Blagojevich lawyer wants Obama staff subpoenaed

The Illinois governor's attorney wants an impeachment panel to quiz Emanuel, others.

CHICAGO - In a move intended to force public testimony from President-elect Barack Obama's inner circle, a lawyer for Gov. Rod R. Blagojevich has asked the legislative panel considering impeachment of the governor to subpoena more than a dozen witnesses, including Obama's incoming chief of staff.

State Rep. Barbara Flynn Currie said yesterday that the House committee had received a letter from Blagojevich's attorney, Ed Genson, asking that it subpoena the incoming chief of staff, Rep. Rahm Emanuel (D., Ill.); Obama adviser Valerie Jarrett; and more than a dozen others, including Rep. Jesse Jackson Jr. (D., Ill.).

Currie, who heads the committee, said she did not know what its response to Genson's request would be.

But she noted that the U.S. Attorney's Office had already denied the panel's request to interview a list of people named in the criminal complaint against Blagojevich.

U.S. Attorney Patrick Fitzgerald said earlier this week that lawmakers' interviews of current or former members of Blagojevich's staff might jeopardize his criminal investigation.

Currie said the House panel would meet next on Monday.

Fitzgerald spokesman Randall Samborn declined to comment yesterday. Messages left for Genson, Jackson, and attorneys for Jarrett and Emanuel were not immediately returned. The Obama transition team would not comment.

Blagojevich was arrested Dec. 9, accused of trying to sell Obama's vacated Senate seat to the highest bidder. He has denied wrongdoing and has ignored scores of calls to step down, including one from Obama.

None of the possible candidates for the Senate seat - who were said to have included Jarrett and Jackson - are identified by name in the complaint, but Jackson has said he is the person dubbed "Senate Candidate 5."

He has said that federal prosecutors told him he is not a target of their investigation.

Genson told the Chicago Sun-Times that testimony from Emanuel, Jarrett and Jackson would help prove Blagojevich's assertion that he did nothing wrong in his handling of the Senate seat, the newspaper said yesterday.

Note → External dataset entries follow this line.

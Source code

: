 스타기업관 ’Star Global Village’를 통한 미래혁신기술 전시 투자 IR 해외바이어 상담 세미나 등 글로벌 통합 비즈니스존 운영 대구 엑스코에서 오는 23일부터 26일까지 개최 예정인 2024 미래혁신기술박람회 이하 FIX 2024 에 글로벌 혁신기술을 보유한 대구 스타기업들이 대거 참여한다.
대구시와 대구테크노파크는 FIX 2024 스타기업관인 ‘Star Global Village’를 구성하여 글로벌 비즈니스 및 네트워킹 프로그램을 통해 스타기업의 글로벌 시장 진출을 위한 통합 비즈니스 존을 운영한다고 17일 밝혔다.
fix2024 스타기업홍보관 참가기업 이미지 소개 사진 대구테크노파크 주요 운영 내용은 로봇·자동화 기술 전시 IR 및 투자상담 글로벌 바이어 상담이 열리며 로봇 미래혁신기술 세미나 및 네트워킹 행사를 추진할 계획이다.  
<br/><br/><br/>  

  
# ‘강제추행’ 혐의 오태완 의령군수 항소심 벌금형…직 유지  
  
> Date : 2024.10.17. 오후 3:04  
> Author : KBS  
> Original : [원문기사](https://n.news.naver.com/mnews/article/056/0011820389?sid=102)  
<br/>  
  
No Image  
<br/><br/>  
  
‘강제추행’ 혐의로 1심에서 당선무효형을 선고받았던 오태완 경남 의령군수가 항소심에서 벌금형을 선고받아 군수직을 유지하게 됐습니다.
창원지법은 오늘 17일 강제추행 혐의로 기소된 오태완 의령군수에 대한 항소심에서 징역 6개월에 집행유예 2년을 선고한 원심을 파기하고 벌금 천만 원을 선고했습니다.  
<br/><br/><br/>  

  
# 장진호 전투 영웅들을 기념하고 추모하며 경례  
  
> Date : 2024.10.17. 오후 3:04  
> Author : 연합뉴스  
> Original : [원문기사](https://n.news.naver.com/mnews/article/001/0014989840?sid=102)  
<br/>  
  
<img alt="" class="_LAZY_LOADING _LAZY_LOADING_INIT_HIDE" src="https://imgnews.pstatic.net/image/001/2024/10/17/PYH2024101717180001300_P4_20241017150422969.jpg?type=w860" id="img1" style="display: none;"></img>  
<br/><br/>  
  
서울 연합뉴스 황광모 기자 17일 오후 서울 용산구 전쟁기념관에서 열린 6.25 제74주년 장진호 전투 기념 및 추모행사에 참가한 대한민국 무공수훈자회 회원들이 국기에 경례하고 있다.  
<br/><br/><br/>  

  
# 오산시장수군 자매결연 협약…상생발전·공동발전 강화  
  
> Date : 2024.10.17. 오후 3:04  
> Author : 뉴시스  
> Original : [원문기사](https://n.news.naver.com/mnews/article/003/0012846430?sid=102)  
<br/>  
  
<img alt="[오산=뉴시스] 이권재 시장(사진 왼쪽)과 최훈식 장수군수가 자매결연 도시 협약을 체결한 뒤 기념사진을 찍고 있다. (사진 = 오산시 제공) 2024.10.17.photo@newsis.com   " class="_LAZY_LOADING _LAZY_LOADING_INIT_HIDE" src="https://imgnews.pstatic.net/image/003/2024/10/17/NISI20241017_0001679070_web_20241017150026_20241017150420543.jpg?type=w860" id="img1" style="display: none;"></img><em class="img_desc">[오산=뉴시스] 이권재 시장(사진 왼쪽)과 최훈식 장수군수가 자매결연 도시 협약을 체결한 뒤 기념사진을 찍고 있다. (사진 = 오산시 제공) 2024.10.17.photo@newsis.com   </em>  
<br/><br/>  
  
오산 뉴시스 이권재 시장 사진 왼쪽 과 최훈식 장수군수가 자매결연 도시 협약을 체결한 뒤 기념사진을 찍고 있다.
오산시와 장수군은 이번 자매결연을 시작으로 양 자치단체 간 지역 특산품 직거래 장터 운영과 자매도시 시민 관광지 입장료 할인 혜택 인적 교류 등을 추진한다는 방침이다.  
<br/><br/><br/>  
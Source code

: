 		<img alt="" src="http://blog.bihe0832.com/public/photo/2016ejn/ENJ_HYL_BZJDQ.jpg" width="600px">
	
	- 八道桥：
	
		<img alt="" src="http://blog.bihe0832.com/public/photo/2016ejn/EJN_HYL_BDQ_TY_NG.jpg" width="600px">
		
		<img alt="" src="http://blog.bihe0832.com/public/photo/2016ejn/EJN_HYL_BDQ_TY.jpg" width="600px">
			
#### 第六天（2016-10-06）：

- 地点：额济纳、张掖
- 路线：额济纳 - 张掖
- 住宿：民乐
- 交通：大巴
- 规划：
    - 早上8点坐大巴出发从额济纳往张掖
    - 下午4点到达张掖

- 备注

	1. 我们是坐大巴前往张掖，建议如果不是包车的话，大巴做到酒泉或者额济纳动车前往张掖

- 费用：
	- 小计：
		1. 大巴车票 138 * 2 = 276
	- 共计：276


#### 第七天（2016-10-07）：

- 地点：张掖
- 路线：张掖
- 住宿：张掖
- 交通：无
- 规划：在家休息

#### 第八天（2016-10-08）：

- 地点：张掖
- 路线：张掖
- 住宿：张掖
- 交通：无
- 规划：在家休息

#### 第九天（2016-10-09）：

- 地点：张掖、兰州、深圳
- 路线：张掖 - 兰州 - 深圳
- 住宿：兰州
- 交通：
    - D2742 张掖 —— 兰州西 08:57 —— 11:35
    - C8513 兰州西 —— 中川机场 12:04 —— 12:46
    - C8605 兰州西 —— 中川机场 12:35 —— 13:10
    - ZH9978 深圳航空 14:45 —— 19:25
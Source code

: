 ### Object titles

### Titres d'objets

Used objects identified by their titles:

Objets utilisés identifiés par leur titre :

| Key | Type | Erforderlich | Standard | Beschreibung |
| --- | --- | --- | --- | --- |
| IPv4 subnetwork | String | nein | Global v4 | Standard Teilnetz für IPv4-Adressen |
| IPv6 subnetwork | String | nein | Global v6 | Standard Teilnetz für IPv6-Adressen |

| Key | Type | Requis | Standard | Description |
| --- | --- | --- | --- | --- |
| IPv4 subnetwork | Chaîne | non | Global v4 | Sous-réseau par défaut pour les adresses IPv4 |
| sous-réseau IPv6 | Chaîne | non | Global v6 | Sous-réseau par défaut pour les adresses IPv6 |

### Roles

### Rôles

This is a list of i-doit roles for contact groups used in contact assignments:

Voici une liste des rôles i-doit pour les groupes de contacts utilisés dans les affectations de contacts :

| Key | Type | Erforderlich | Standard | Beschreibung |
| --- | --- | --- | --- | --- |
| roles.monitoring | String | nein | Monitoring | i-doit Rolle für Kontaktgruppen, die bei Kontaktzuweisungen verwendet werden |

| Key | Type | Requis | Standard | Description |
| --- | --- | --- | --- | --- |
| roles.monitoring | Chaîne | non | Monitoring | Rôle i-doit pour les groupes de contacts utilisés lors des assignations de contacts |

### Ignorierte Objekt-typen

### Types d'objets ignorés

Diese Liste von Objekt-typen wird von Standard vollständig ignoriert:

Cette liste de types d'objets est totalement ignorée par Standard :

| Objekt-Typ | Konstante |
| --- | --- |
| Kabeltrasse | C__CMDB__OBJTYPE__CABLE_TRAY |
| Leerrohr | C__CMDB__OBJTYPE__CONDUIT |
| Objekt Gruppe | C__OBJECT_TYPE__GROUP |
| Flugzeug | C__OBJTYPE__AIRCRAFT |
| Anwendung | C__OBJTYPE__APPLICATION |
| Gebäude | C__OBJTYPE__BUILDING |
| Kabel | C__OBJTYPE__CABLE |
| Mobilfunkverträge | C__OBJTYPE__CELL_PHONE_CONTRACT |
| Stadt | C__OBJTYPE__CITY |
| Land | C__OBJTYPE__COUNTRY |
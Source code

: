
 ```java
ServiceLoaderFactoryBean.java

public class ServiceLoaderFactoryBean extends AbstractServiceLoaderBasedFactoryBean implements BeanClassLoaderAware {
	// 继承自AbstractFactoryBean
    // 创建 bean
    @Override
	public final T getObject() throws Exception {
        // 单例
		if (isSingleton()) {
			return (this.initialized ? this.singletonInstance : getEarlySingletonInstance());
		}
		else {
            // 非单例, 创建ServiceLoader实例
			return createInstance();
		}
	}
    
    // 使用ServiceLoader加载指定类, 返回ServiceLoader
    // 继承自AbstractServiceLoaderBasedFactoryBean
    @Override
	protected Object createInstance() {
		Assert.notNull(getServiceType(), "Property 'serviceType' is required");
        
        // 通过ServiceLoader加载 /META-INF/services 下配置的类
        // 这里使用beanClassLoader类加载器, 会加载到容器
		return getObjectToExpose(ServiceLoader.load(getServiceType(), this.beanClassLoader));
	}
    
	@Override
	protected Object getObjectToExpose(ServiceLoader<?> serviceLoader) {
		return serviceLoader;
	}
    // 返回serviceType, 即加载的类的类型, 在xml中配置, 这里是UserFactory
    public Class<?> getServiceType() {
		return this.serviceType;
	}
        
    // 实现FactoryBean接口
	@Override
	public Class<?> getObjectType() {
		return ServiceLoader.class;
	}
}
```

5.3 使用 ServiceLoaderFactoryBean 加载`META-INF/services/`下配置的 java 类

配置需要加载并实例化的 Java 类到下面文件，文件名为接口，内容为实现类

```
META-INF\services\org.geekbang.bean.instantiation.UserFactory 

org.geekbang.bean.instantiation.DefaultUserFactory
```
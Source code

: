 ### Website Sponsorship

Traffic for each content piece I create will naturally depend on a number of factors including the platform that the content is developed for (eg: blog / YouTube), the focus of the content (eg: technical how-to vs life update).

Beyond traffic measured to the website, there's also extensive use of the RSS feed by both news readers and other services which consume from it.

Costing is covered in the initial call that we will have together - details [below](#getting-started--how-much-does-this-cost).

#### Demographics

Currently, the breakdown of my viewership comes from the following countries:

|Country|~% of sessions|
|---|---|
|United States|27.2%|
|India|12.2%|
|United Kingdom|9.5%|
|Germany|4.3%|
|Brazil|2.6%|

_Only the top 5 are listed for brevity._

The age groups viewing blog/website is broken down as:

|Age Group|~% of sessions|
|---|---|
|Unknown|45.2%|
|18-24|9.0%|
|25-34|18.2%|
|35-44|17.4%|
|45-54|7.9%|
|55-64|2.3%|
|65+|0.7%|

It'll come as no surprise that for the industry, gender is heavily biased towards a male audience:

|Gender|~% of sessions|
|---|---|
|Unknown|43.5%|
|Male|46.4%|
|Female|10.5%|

On Tuesday, Obama said he, Emanuel and Jarrett had met with federal investigators last week about Blagojevich. He released an internal review that found no inappropriate contact with the governor's office by him or his staff.

Emanuel was the only Obama transition-team member who discussed the Senate appointment with Blagojevich, and those conversations were "totally appropriate and acceptable," according to incoming White House attorney Greg Craig.